# Mounting TV on Stucco/drywall combo



## slush1422 (Jan 14, 2008)

Bear with me, this may sound strange. I began the somewhat "easy" task of mounting my LCD TV to my wall to find some interesting information. 

The room this is in was an addition at some point, where the wall I want to mount the TV on is against what used to be an exterior wall. Thinking that whoever did the addition, ripped out the old stucco, then added drywall to the new addition side, I went on the hunt for studs. Only to find that it appears the 5/8" drywall was layed on top of the previous exterior wall. 

I still want to mount my TV there, but I don't know the best option. I could use masonry anchors to anchor to the stucco. Or I could use LONG lag bolts to hit the other wall's interior studs, which seem to be begin about 3 1/2" deep from the wall I am mounting the TV on. 

I'm just stumped on what to do.
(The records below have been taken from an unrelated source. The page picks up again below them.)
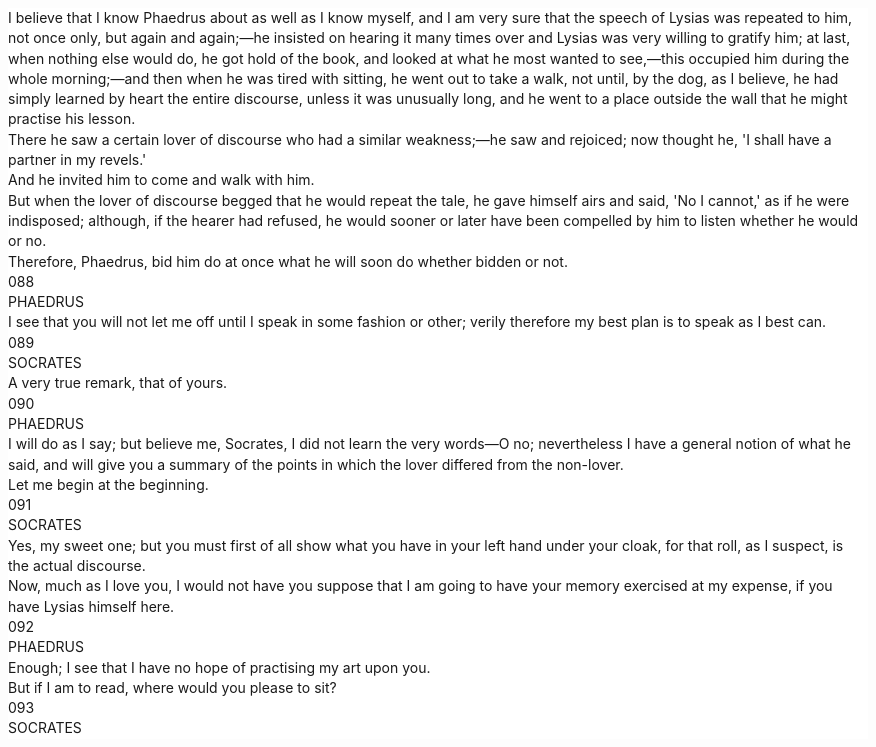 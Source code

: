 <div class="sentence"> I believe that I know Phaedrus about as well as I know myself, and I am very sure that the speech of Lysias was repeated to him, not once only, but again and again;—he insisted on hearing it many times over and Lysias was very willing to gratify him; at last, when nothing else would do, he got hold of the book, and looked at what he most wanted to see,—this occupied him during the whole morning;—and then when he was tired with sitting, he went out to take a walk, not until, by the dog, as I believe, he had simply learned by heart the entire discourse, unless it was unusually long, and he went to a place outside the wall that he might practise his lesson.</div><div class="sentence">There he saw a certain lover of discourse who had a similar weakness;—he saw and rejoiced; now thought he, 'I shall have a partner in my revels.'</div><div class="sentence">And he invited him to come and walk with him.</div><div class="sentence">But when the lover of discourse begged that he would repeat the tale, he gave himself airs and said, 'No I cannot,' as if he were indisposed; although, if the hearer had refused, he would sooner or later have been compelled by him to listen whether he would or no.</div><div class="sentence">Therefore, Phaedrus, bid him do at once what he will soon do whether bidden or not.</div>
</div>
</div>
<div class="speech">
<span class="ref"> 088 </span>
<div class="speaker">PHAEDRUS</div>
<div class="speech_text">
<div class="sentence"> I see that you will not let me off until I speak in some fashion or other; verily therefore my best plan is to speak as I best can.</div>
</div>
</div>
<div class="speech">
<span class="ref"> 089 </span>
<div class="speaker">SOCRATES</div>
<div class="speech_text">
<div class="sentence"> A very true remark, that of yours.</div>
</div>
</div>
<div class="speech">
<span class="ref"> 090 </span>
<div class="speaker">PHAEDRUS</div>
<div class="speech_text">
<div class="sentence"> I will do as I say; but believe me, Socrates, I did not learn the very words—O no; nevertheless I have a general notion of what he said, and will give you a summary of the points in which the lover differed from the non-lover.</div><div class="sentence">Let me begin at the beginning.</div>
</div>
</div>
<div class="speech">
<span class="ref"> 091 </span>
<div class="speaker">SOCRATES</div>
<div class="speech_text">
<div class="sentence"> Yes, my sweet one; but you must first of all show what you have in your left hand under your cloak, for that roll, as I suspect, is the actual discourse.</div><div class="sentence">Now, much as I love you, I would not have you suppose that I am going to have your memory exercised at my expense, if you have Lysias himself here.</div>
</div>
</div>
<div class="speech">
<span class="ref"> 092 </span>
<div class="speaker">PHAEDRUS</div>
<div class="speech_text">
<div class="sentence"> Enough; I see that I have no hope of practising my art upon you.</div><div class="sentence">But if I am to read, where would you please to sit?</div>
</div>
</div>
<div class="speech">
<span class="ref"> 093 </span>
<div class="speaker">SOCRATES</div>
<div class="speech_text">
Its obvious now as well, that running wires through the wall is not an option. 

Any thoughts?


----------



## astersia (Jan 13, 2008)

*wiretracks, etc.*

A surface raceway for the wires, like "wiretracks" shouldn't be too conspicuous if it's similar to the color of the wall.

I'm not able to help much with the TV mounting, but masonry anchors are out there. I hope someone else chimes in on that.
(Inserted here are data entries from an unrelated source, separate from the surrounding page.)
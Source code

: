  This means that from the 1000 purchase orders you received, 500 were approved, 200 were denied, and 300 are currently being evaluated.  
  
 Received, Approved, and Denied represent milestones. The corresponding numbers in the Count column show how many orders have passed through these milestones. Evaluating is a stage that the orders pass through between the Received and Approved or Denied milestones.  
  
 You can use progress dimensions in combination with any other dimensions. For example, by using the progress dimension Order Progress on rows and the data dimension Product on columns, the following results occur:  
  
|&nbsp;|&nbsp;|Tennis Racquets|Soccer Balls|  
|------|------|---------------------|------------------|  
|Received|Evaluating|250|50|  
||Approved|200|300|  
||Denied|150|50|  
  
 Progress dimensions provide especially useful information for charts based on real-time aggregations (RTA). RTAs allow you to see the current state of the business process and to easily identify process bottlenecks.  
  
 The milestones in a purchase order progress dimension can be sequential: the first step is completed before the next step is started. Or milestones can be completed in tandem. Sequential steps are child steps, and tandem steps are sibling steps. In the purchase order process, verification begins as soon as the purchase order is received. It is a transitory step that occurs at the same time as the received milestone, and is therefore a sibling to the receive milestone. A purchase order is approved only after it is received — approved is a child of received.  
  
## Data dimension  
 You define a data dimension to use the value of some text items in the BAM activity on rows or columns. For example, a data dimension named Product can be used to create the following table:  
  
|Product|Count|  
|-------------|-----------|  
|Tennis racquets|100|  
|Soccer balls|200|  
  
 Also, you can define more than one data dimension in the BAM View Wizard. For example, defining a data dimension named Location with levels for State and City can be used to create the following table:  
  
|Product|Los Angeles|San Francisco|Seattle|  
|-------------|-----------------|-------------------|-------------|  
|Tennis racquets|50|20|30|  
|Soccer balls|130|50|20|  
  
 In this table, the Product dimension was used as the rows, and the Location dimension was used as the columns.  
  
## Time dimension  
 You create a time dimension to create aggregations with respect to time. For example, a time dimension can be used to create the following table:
You could fur out a wall in front of the existing wall, if you have the space.

We just mounted a TV on a standard stud wall and even that had the electrician stumped - my husband ended up doing the conduit himself.


----------



## slush1422 (Jan 14, 2008)

Thanks for your feedback regarding the wiring. 
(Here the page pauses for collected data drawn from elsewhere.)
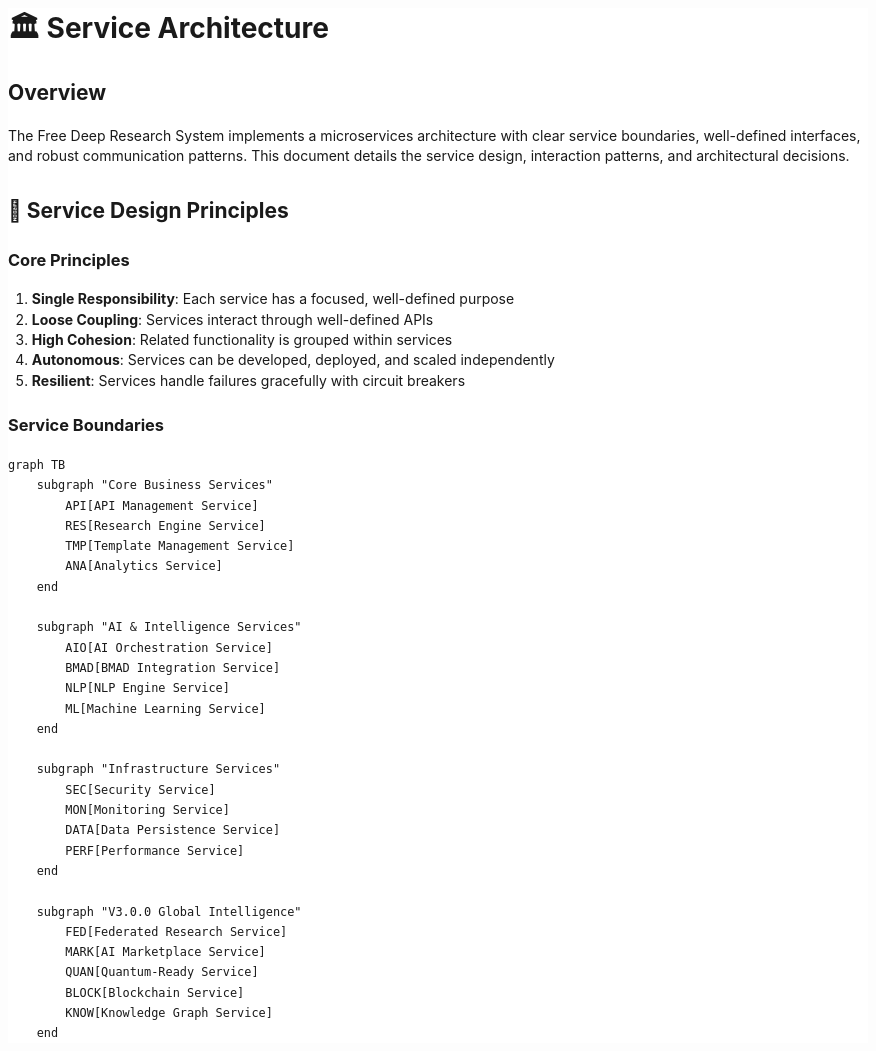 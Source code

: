 # 🏛️ Service Architecture

## Overview

The Free Deep Research System implements a microservices architecture with clear service boundaries, well-defined interfaces, and robust communication patterns. This document details the service design, interaction patterns, and architectural decisions.

## 🎯 Service Design Principles

### Core Principles
1. **Single Responsibility**: Each service has a focused, well-defined purpose
2. **Loose Coupling**: Services interact through well-defined APIs
3. **High Cohesion**: Related functionality is grouped within services
4. **Autonomous**: Services can be developed, deployed, and scaled independently
5. **Resilient**: Services handle failures gracefully with circuit breakers

### Service Boundaries

```mermaid
graph TB
    subgraph "Core Business Services"
        API[API Management Service]
        RES[Research Engine Service]
        TMP[Template Management Service]
        ANA[Analytics Service]
    end
    
    subgraph "AI & Intelligence Services"
        AIO[AI Orchestration Service]
        BMAD[BMAD Integration Service]
        NLP[NLP Engine Service]
        ML[Machine Learning Service]
    end
    
    subgraph "Infrastructure Services"
        SEC[Security Service]
        MON[Monitoring Service]
        DATA[Data Persistence Service]
        PERF[Performance Service]
    end
    
    subgraph "V3.0.0 Global Intelligence"
        FED[Federated Research Service]
        MARK[AI Marketplace Service]
        QUAN[Quantum-Ready Service]
        BLOCK[Blockchain Service]
        KNOW[Knowledge Graph Service]
    end
```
I'm hoping there is some kind of concrete anchor I can use or some solution, althoug furring out a small wall would make some other parts of the project easier, its probably beyond my level of expertise.


----------



## mlconti (Jan 25, 2008)

Most stucco is applied with a plywood backing. With a large masonary bit drill a hole and purchase a product called a Toggler - they use a fixed base and a 1/4" bolt - I use them all the time on drywall and will work very well for your application.


----------